Future Of Transparency: RTI In The Digital Age Of Data Protection And AI
- IJLLR Journal
- Dec 26, 2025
- 2 min read
Vidhi Shrivastava, Symbiosis Law School, Pune
ABSTRACT
The Right to Information Act, 2005 (RTI Act) changed the democratic environment of India as it institutionalised the access of the citizens to the information held by the state. But the swift transition to digital governance, which is characterised by the application of data-driven public service provision, algorithmic decision making, and the application of artificial intelligence (AI), has revealed structural constraints with the document- centric approach taken by the Act. The article looks at the growing conflicts between transparency and technological obscurity, especially where AI- based systems act as black boxes, and where new privacy-based legislation like the Digital Personal Data Protection Act, 2023, redefines disclosure conventions. It evaluates the growing incompatibility of exemptions in Sections 8(1)(d), 8(1)(e), and 8(1)(j) with calls of algorithmic accountability, and the further restriction of access to information vital to the governance process through the watering down of public-benefit protections.
The paper relies on international examples, such as the right to an explanation in the EU GDPR, the Directive on the automated decision-making in Canada, and the transparency principles that are used in other countries to develop their regulatory structures, which may be applied to India and its developing regulatory landscape.
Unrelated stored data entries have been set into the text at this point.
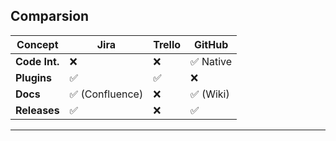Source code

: ## Comparsion

| Concept       | Jira           | Trello | GitHub   |
|---------------|----------------|--------|----------|
| **Code Int.** | ❌              | ❌      | ✅ Native |
| **Plugins**   | ✅              | ✅      | ❌        |
| **Docs**      | ✅ (Confluence) | ❌      | ✅ (Wiki) |
| **Releases**  | ✅              | ❌      | ✅        |

---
Recent judicial and policy trends are also evaluated in order to point out the reticent stance of the judiciary and an increasing necessity to reconcile the regimes of transparency and data protection. This paper contends that in the absence of any statutory reform, improvement of digital infrastructure, and any form of explicit clauses on the disclosure of algorithms, the RTI Act will be negated in a state of automation. It ends with a set of recommendations to reform the transparency regime in India such that technological progress does not undermine but bolsters the democratic accountability.